§ **EXERCISE AIM**: An exact copy of every record is needed.

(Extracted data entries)
⟨

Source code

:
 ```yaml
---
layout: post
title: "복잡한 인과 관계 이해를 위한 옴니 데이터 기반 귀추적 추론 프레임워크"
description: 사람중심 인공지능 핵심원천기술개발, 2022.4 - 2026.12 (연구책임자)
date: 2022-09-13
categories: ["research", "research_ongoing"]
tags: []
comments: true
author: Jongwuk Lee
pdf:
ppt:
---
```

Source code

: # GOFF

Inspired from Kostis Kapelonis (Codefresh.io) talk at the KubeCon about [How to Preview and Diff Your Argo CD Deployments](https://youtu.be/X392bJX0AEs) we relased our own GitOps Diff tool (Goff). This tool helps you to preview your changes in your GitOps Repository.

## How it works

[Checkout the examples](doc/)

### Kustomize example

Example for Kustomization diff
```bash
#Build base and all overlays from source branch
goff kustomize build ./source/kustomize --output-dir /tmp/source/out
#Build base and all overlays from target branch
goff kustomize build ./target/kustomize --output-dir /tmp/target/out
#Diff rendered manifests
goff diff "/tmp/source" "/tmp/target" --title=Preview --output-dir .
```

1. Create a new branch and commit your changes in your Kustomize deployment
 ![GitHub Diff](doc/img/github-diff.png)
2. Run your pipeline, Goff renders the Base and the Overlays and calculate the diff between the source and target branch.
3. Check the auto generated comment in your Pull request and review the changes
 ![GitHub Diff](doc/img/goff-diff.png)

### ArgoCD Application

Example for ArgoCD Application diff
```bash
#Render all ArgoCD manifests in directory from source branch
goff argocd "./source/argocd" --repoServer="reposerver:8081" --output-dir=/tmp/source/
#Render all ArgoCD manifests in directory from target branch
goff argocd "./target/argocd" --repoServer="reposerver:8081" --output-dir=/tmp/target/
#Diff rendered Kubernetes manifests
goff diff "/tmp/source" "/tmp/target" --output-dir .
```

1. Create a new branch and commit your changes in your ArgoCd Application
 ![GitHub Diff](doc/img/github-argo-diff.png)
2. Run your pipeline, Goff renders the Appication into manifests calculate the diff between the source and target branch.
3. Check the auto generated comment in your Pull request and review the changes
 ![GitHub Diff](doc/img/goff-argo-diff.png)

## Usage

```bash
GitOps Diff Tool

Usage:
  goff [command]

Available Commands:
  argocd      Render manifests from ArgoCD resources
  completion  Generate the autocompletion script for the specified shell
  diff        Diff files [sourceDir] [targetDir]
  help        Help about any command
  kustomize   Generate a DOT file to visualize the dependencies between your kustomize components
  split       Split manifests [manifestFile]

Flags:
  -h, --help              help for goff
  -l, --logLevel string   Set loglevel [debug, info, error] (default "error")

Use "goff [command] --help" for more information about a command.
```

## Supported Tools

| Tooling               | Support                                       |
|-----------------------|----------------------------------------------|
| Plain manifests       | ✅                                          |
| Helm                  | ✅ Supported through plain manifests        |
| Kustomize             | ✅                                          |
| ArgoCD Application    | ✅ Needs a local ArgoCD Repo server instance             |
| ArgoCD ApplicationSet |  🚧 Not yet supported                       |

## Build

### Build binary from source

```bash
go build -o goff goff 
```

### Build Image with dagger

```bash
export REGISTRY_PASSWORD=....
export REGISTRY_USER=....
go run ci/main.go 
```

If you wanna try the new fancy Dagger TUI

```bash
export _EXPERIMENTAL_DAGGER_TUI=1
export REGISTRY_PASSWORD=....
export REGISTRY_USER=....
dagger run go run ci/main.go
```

⟩

§ **RESPONSE FOR THIS EXERCISE**:
Source code

:
 ```yaml
---
layout: post
title: "복잡한 인과 관계 이해를 위한 옴니 데이터 기반 귀추적 추론 프레임워크"
description: 사람중심 인공지능 핵심원천기술개발, 2022.4 - 2026.12 (연구책임자)
date: 2022-09-13
categories: ["research", "research_ongoing"]
tags: []
comments: true
author: Jongwuk Lee
pdf:
ppt:
---
```

Source code

: # GOFF

Inspired from Kostis Kapelonis (Codefresh.io) talk at the KubeCon about [How to Preview and Diff Your Argo CD Deployments](https://youtu.be/X392bJX0AEs) we relased our own GitOps Diff tool (Goff). This tool helps you to preview your changes in your GitOps Repository.

## How it works

[Checkout the examples](doc/)

### Kustomize example

Example for Kustomization diff
```bash
#Build base and all overlays from source branch
goff kustomize build ./source/kustomize --output-dir /tmp/source/out
#Build base and all overlays from target branch
goff kustomize build ./target/kustomize --output-dir /tmp/target/out
#Diff rendered manifests
goff diff "/tmp/source" "/tmp/target" --title=Preview --output-dir .
```

1. Create a new branch and commit your changes in your Kustomize deployment
 ![GitHub Diff](doc/img/github-diff.png)
2. Run your pipeline, Goff renders the Base and the Overlays and calculate the diff between the source and target branch.
3. Check the auto generated comment in your Pull request and review the changes
 ![GitHub Diff](doc/img/goff-diff.png)

### ArgoCD Application

Example for ArgoCD Application diff
```bash
#Render all ArgoCD manifests in directory from source branch
goff argocd "./source/argocd" --repoServer="reposerver:8081" --output-dir=/tmp/source/
#Render all ArgoCD manifests in directory from target branch
goff argocd "./target/argocd" --repoServer="reposerver:8081" --output-dir=/tmp/target/
#Diff rendered Kubernetes manifests
goff diff "/tmp/source" "/tmp/target" --output-dir .
```

1. Create a new branch and commit your changes in your ArgoCd Application
 ![GitHub Diff](doc/img/github-argo-diff.png)
2. Run your pipeline, Goff renders the Appication into manifests calculate the diff between the source and target branch.
3. Check the auto generated comment in your Pull request and review the changes
 ![GitHub Diff](doc/img/goff-argo-diff.png)

## Usage

```bash
GitOps Diff Tool

Usage:
  goff [command]

Available Commands:
  argocd      Render manifests from ArgoCD resources
  completion  Generate the autocompletion script for the specified shell
  diff        Diff files [sourceDir] [targetDir]
  help        Help about any command
  kustomize   Generate a DOT file to visualize the dependencies between your kustomize components
  split       Split manifests [manifestFile]

Flags:
  -h, --help              help for goff
  -l, --logLevel string   Set loglevel [debug, info, error] (default "error")

Use "goff [command] --help" for more information about a command.
```

## Supported Tools

| Tooling               | Support                                       |
|-----------------------|----------------------------------------------|
| Plain manifests       | ✅                                          |
| Helm                  | ✅ Supported through plain manifests        |
| Kustomize             | ✅                                          |
| ArgoCD Application    | ✅ Needs a local ArgoCD Repo server instance             |
| ArgoCD ApplicationSet |  🚧 Not yet supported                       |

## Build

### Build binary from source

```bash
go build -o goff goff 
```

### Build Image with dagger

```bash
export REGISTRY_PASSWORD=....
export REGISTRY_USER=....
go run ci/main.go 
```

If you wanna try the new fancy Dagger TUI

```bash
export _EXPERIMENTAL_DAGGER_TUI=1
export REGISTRY_PASSWORD=....
export REGISTRY_USER=....
dagger run go run ci/main.go
```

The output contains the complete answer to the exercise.